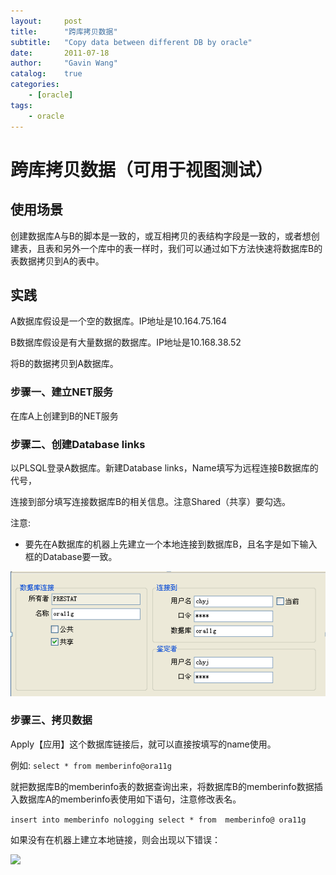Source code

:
 ```yaml
---
layout:     post
title:      "跨库拷贝数据"
subtitle:   "Copy data between different DB by oracle"
date:       2011-07-18
author:     "Gavin Wang"
catalog:    true
categories:
    - [oracle]
tags:
    - oracle
---
```


# 跨库拷贝数据（可用于视图测试）

## 使用场景

创建数据库A与B的脚本是一致的，或互相拷贝的表结构字段是一致的，或者想创建表，且表和另外一个库中的表一样时，我们可以通过如下方法快速将数据库B的表数据拷贝到A的表中。

## 实践 

A数据库假设是一个空的数据库。IP地址是10.164.75.164

B数据库假设是有大量数据的数据库。IP地址是10.168.38.52

将B的数据拷贝到A数据库。

### 步骤一、建立NET服务

在库A上创建到B的NET服务

### 步骤二、创建Database links

以PLSQL登录A数据库。新建Database links，Name填写为远程连接B数据库的代号，

连接到部分填写连接数据库B的相关信息。注意Shared（共享）要勾选。

注意:
* 要先在A数据库的机器上先建立一个本地连接到数据库B，且名字是如下输入框的Database要一致。

<img class="shadow" src="/img/in-post/oracle-conn.png" width="600" />


### 步骤三、拷贝数据

Apply【应用】这个数据库链接后，就可以直接按填写的name使用。

例如: ```select * from memberinfo@ora11g ```

就把数据库B的memberinfo表的数据查询出来，将数据库B的memberinfo数据插入数据库A的memberinfo表使用如下语句，注意修改表名。

```insert into memberinfo nologging select * from  memberinfo@ ora11g ```

如果没有在机器上建立本地链接，则会出现以下错误：

<img class="shadow" src="/img/in-post/oracle-ora-12154.png" width="300" />

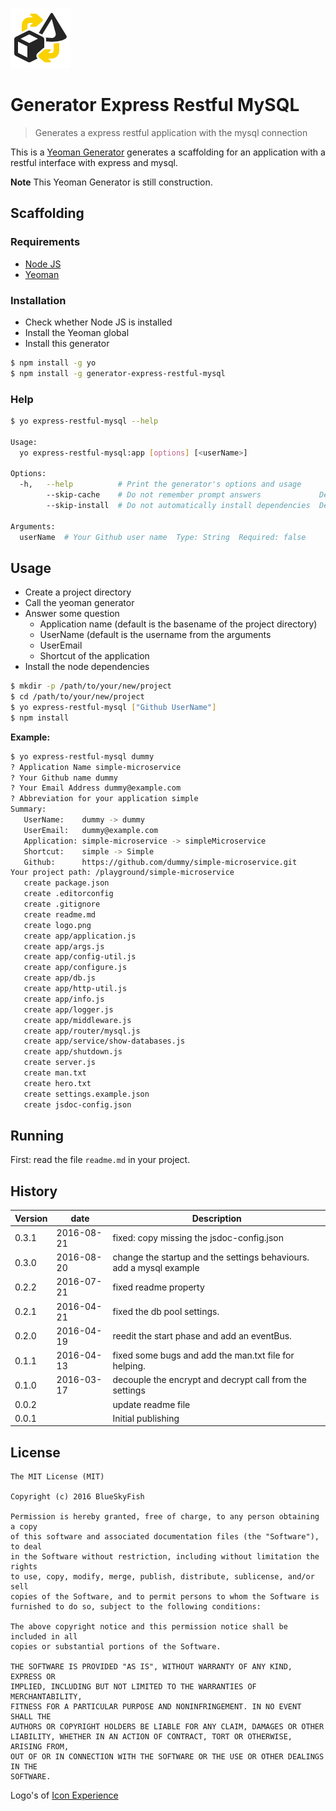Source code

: 
[![Generator Express Restful MySQL](logo.png)](#icon-experience)

# Generator Express Restful MySQL

> Generates a express restful application with the mysql connection

This is a [Yeoman Generator][yeoman] generates a scaffolding for an application with a restful interface with express and mysql.

**Note** This Yeoman Generator is still construction.

## Scaffolding

### Requirements

* [Node JS][nodejs]
* [Yeoman][yeoman]

### Installation

* Check whether Node JS is installed
* Install the Yeoman global
* Install this generator

```sh
$ npm install -g yo
$ npm install -g generator-express-restful-mysql
```

### Help

```sh
$ yo express-restful-mysql --help

Usage:
  yo express-restful-mysql:app [options] [<userName>]

Options:
  -h,   --help          # Print the generator's options and usage
        --skip-cache    # Do not remember prompt answers             Default: false
        --skip-install  # Do not automatically install dependencies  Default: false

Arguments:
  userName  # Your Github user name  Type: String  Required: false
```

## Usage

* Create a project directory
* Call the yeoman generator
* Answer some question
	* Application name (default is the basename of the project directory)
	* UserName (default is the username from the arguments
	* UserEmail
	* Shortcut of the application
* Install the node dependencies

```sh
$ mkdir -p /path/to/your/new/project
$ cd /path/to/your/new/project
$ yo express-restful-mysql ["Github UserName"]
$ npm install
```

**Example:**

```sh
$ yo express-restful-mysql dummy
? Application Name simple-microservice
? Your Github name dummy
? Your Email Address dummy@example.com
? Abbreviation for your application simple
Summary:
   UserName:    dummy -> dummy
   UserEmail:   dummy@example.com
   Application: simple-microservice -> simpleMicroservice
   Shortcut:    simple -> Simple
   Github:      https://github.com/dummy/simple-microservice.git
Your project path: /playground/simple-microservice
   create package.json
   create .editorconfig
   create .gitignore
   create readme.md
   create logo.png
   create app/application.js
   create app/args.js
   create app/config-util.js
   create app/configure.js
   create app/db.js
   create app/http-util.js
   create app/info.js
   create app/logger.js
   create app/middleware.js
   create app/router/mysql.js
   create app/service/show-databases.js
   create app/shutdown.js
   create server.js
   create man.txt
   create hero.txt
   create settings.example.json
   create jsdoc-config.json
```

## Running

First: read the file `readme.md` in your project.

## History

Version  | date       | Description
---------|------------|--------------------
0.3.1    | 2016-08-21 | fixed: copy missing the jsdoc-config.json
0.3.0    | 2016-08-20 | change the startup and the settings behaviours. add a mysql example
0.2.2    | 2016-07-21 | fixed readme property
0.2.1    | 2016-04-21 | fixed the db pool settings.
0.2.0    | 2016-04-19 | reedit the start phase and add an eventBus.
0.1.1    | 2016-04-13 | fixed some bugs and add the man.txt file for helping.
0.1.0    | 2016-03-17 | decouple the encrypt and decrypt call from the settings
0.0.2    |            | update readme file
0.0.1    |            | Initial publishing

## License

```
The MIT License (MIT)

Copyright (c) 2016 BlueSkyFish

Permission is hereby granted, free of charge, to any person obtaining a copy
of this software and associated documentation files (the "Software"), to deal
in the Software without restriction, including without limitation the rights
to use, copy, modify, merge, publish, distribute, sublicense, and/or sell
copies of the Software, and to permit persons to whom the Software is
furnished to do so, subject to the following conditions:

The above copyright notice and this permission notice shall be included in all
copies or substantial portions of the Software.

THE SOFTWARE IS PROVIDED "AS IS", WITHOUT WARRANTY OF ANY KIND, EXPRESS OR
IMPLIED, INCLUDING BUT NOT LIMITED TO THE WARRANTIES OF MERCHANTABILITY,
FITNESS FOR A PARTICULAR PURPOSE AND NONINFRINGEMENT. IN NO EVENT SHALL THE
AUTHORS OR COPYRIGHT HOLDERS BE LIABLE FOR ANY CLAIM, DAMAGES OR OTHER
LIABILITY, WHETHER IN AN ACTION OF CONTRACT, TORT OR OTHERWISE, ARISING FROM,
OUT OF OR IN CONNECTION WITH THE SOFTWARE OR THE USE OR OTHER DEALINGS IN THE
SOFTWARE.
```

<a name="icon-experience"></a> Logo's of [Icon Experience][iconexperience]

[yeoman]: http://yeoman.io/
[nodejs]: https://nodejs.com
[iconexperience]: https://www.iconexperience.com/o_collection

What you are asked to do »
The lines to return are those holding the string "shadow" anywhere in the listing above.

Task result »
<img class="shadow" src="/img/in-post/oracle-conn.png" width="600" />
<img class="shadow" src="/img/in-post/oracle-ora-12154.png" width="300" />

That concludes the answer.